__YOUR TASK__: Wherever a line of the records contains "httpfs", copy that line.

━━━━━━━━━━━━━━━━

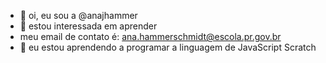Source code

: - 👋 oi, eu sou a @anajhammer
- 👀 estou interessada em aprender
- meu email de contato é: ana.hammerschmidt@escola.pr.gov.br
- 🌱 eu estou aprendendo a programar a linguagem de JavaScript Scratch

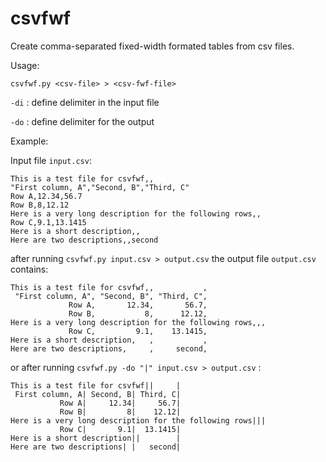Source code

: # csvfwf

Create comma-separated fixed-width formated tables from csv files.

Usage: 

    csvfwf.py <csv-file> > <csv-fwf-file>

`-di` : define delimiter in the input file

`-do` : define delimiter for the output

Example:

Input file `input.csv`:

    This is a test file for csvfwf,,
    "First column, A","Second, B","Third, C"
    Row A,12.34,56.7
    Row B,8,12.12
    Here is a very long description for the following rows,,
    Row C,9.1,13.1415
    Here is a short description,,
    Here are two descriptions,,second

after running `csvfwf.py input.csv > output.csv` the output file `output.csv` contains:

    This is a test file for csvfwf,,           ,
     "First column, A", "Second, B", "Third, C",
                 Row A,       12.34,       56.7,
                 Row B,           8,      12.12,
    Here is a very long description for the following rows,,,
                 Row C,         9.1,    13.1415,
    Here is a short description,   ,           ,
    Here are two descriptions,     ,     second,

or after running `csvfwf.py -do "|" input.csv > output.csv` :

    This is a test file for csvfwf||     |
     First column, A| Second, B| Third, C|
               Row A|     12.34|     56.7|
               Row B|         8|    12.12|
    Here is a very long description for the following rows|||
               Row C|       9.1|  13.1415|
    Here is a short description||        |
    Here are two descriptions| |   second|


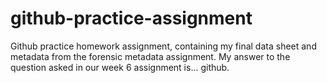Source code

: # github-practice-assignment
Github practice homework assignment, containing my final data sheet and metadata from the forensic metadata assignment. My answer to the question asked in our week 6 assignment is... github. 
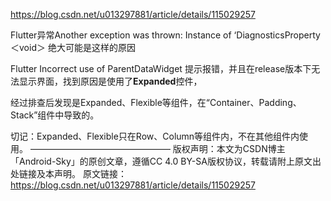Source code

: https://blog.csdn.net/u013297881/article/details/115029257


Flutter异常Another exception was thrown: Instance of ‘DiagnosticsProperty＜void＞
绝大可能是这样的原因

Flutter Incorrect use of ParentDataWidget
提示报错，并且在release版本下无法显示界面，找到原因是使用了**Expanded**控件，

经过排查后发现是Expanded、Flexible等组件，在“Container、Padding、Stack”组件中导致的。

切记：Expanded、Flexible只在Row、Column等组件内，不在其他组件内使用。
————————————————
版权声明：本文为CSDN博主「Android-Sky」的原创文章，遵循CC 4.0 BY-SA版权协议，转载请附上原文出处链接及本声明。
原文链接：https://blog.csdn.net/u013297881/article/details/115029257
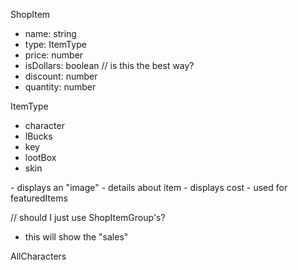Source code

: ShopItem

- name: string
- type: ItemType
- price: number
- isDollars: boolean // is this the best way?
- discount: number
- quantity: number

ItemType

- character
- lBucks
- key
- lootBox
- skin

<ShopItem>
- displays an "image"
- details about item
- displays cost
<ShopItemGroup />
- used for featuredItems

// should I just use ShopItemGroup's?
<FeaturedItems />
<AllCharacters />
<LBuckPackages />
<Skins />
<Keys />

- this will show the "sales"

AllCharacters
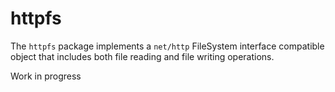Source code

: # httpfs
The `httpfs` package implements a `net/http` FileSystem interface compatible
object that includes both file reading and file writing operations.

Work in progress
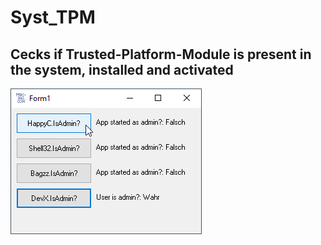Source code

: # Syst_TPM
## Cecks if Trusted-Platform-Module is present in the system, installed and activated

![TrustPM Image](Resources/TrustPM.png "TrustPM Image")
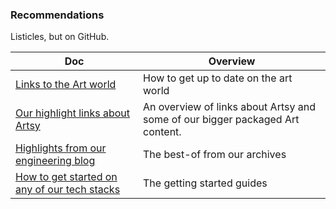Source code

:### Recommendations

Listicles, but on GitHub.

<!-- prettier-ignore-start -->
<!-- start_toc -->
| Doc | Overview |
|--|--|
| [Links to the Art world](/recommendations/art.md#readme) | How to get up to date on the art world |
| [Our highlight links about Artsy](/recommendations/artsy.md#readme) | An overview of links about Artsy and some of our bigger packaged Art content. |
| [Highlights from our engineering blog](/recommendations/blog.md#readme) | The best-of from our archives |
| [How to get started on any of our tech stacks](/recommendations/tech_learning.md#readme) | The getting started guides |
<!-- end_toc -->
<!-- prettier-ignore-end -->
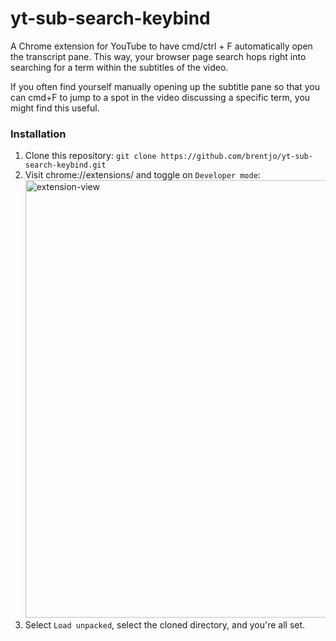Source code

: # yt-sub-search-keybind

A Chrome extension for YouTube to have cmd/ctrl + F automatically open the transcript pane. This way, your browser page search hops right into searching for a term within the subtitles of the video.

If you often find yourself manually opening up the subtitle pane so that you can cmd+F to jump to a spot in the video discussing a specific term, you might find this useful.

### Installation

1. Clone this repository: `git clone https://github.com/brentjo/yt-sub-search-keybind.git`
2. Visit chrome://extensions/ and toggle on `Developer mode`: <img width="700" alt="extension-view" src="https://user-images.githubusercontent.com/6415223/188800167-30620e8e-6510-4c2b-8589-4867a8b02168.png">
3. Select `Load unpacked`, select the cloned directory, and you're all set.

━━━━━━━━━━━━━━━━

__TASK OUTPUT__:
: # httpfs
The `httpfs` package implements a `net/http` FileSystem interface compatible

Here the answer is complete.